Engineers have uncovered how the Leaning Tower of Pisa has managed to withstand several large earthquakes over the centuries.
With its iconic, unintended tilt, the Leaning Tower of Pisa is probably one of the best-known construction blunders in the world. Although the lean was stabilized during restoration work in the 1990s, the tower stood at a precarious angle for more than 600 years before that, surviving numerous large earthquakes without damage. Now, a team of engineers has identified how it managed that feat.
The lean became apparent almost immediately, as the second floor was being built in 1178. The blame was placed on the foundation, which was both too small and sitting atop soft soil – but that didn’t stop engineers from continuing their work, with the remaining six stories being added over the next 200 years.
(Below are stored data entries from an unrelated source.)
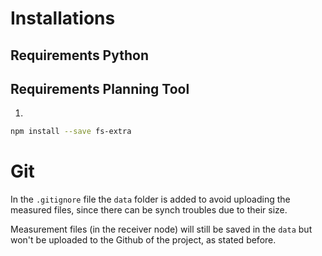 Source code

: # Installations

## Requirements Python

## Requirements Planning Tool

1. 
```sh
npm install --save fs-extra
```

# Git
In the ``.gitignore`` file the ``data`` folder is added to avoid uploading the measured files, since there can be synch troubles due to their size.

Measurement files (in the receiver node) will still be saved in the ``data`` but won't be uploaded to the Github of the project, as stated before.
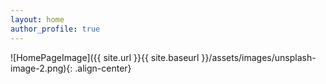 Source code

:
 ```yaml
---
layout: home
author_profile: true
---
```

![HomePageImage]({{ site.url }}{{ site.baseurl }}/assets/images/unsplash-image-2.png){: .align-center} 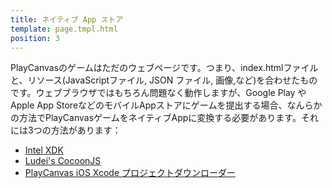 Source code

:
 ```yaml
---
title: ネイティブ App ストア
template: page.tmpl.html
position: 3
---
```


PlayCanvasのゲームはただのウェブページです。つまり、index.htmlファイルと、リソース(JavaScriptファイル, JSON ファイル, 画像,など)を合わせたものです。ウェブブラウザではもちろん問題なく動作しますが、Google Play や Apple App StoreなどのモバイルAppストアにゲームを提出する場合、なんらかの方法でPlayCanvasゲームをネイティブAppに変換する必要があります。それには3つの方法があります：

* [Intel XDK][1]
* [Ludei's CocoonJS][2]
* [PlayCanvas iOS Xcode プロジェクトダウンローダー][3]

[1]: /user-manual/publishing/xdk
[2]: /user-manual/publishing/cocoonjs
[3]: /user-manual/publishing/xcode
For centuries, the Leaning Tower of Pisa stood at a five-degree angle, so that the top of the 58-m (190-ft) tall building was offset by more than 5 m (16 ft). But despite its apparent vulnerability, the structure has shrugged off at least four strong earthquakes recorded in the area since 1280. Just how it was able to do so has remained a mystery.
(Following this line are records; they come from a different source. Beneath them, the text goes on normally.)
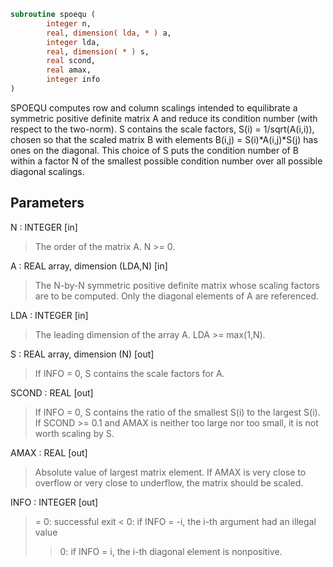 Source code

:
 ```fortran
subroutine spoequ (
        integer n,
        real, dimension( lda, * ) a,
        integer lda,
        real, dimension( * ) s,
        real scond,
        real amax,
        integer info
)
```

SPOEQU computes row and column scalings intended to equilibrate a
symmetric positive definite matrix A and reduce its condition number
(with respect to the two-norm).  S contains the scale factors,
S(i) = 1/sqrt(A(i,i)), chosen so that the scaled matrix B with
elements B(i,j) = S(i)\*A(i,j)\*S(j) has ones on the diagonal.  This
choice of S puts the condition number of B within a factor N of the
smallest possible condition number over all possible diagonal
scalings.

## Parameters
N : INTEGER [in]
> The order of the matrix A.  N >= 0.

A : REAL array, dimension (LDA,N) [in]
> The N-by-N symmetric positive definite matrix whose scaling
> factors are to be computed.  Only the diagonal elements of A
> are referenced.

LDA : INTEGER [in]
> The leading dimension of the array A.  LDA >= max(1,N).

S : REAL array, dimension (N) [out]
> If INFO = 0, S contains the scale factors for A.

SCOND : REAL [out]
> If INFO = 0, S contains the ratio of the smallest S(i) to
> the largest S(i).  If SCOND >= 0.1 and AMAX is neither too
> large nor too small, it is not worth scaling by S.

AMAX : REAL [out]
> Absolute value of largest matrix element.  If AMAX is very
> close to overflow or very close to underflow, the matrix
> should be scaled.

INFO : INTEGER [out]
> = 0:  successful exit
> < 0:  if INFO = -i, the i-th argument had an illegal value
> > 0:  if INFO = i, the i-th diagonal element is nonpositive.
So, a research team comprised of 16 engineers, from institutes such as the University of Bristol and Roma Tre University, set out to investigate. The researchers studied seismological, geotechnical and structural information of the tower and its surrounding area, and found that it all comes together to give the Leaning Tower of Pisa a pretty unique set of characteristics.
Essentially, the interaction between the soil and the structure on top of it is far more dynamic than most other buildings. Because the foundation soil is so soft – responsible for the tower’s lean in the first place – and the tower is so tall and stiff, the building itself doesn’t resonate with the ground motion during earthquakes.
“Ironically, the very same soil that caused the leaning instability and brought the Tower to the verge of collapse, can be credited for helping it survive these seismic events,” says George Mylonakis, an engineer on the study.
The results are due to be formally presented at the European Conference in Earthquake Engineering in Greece next month.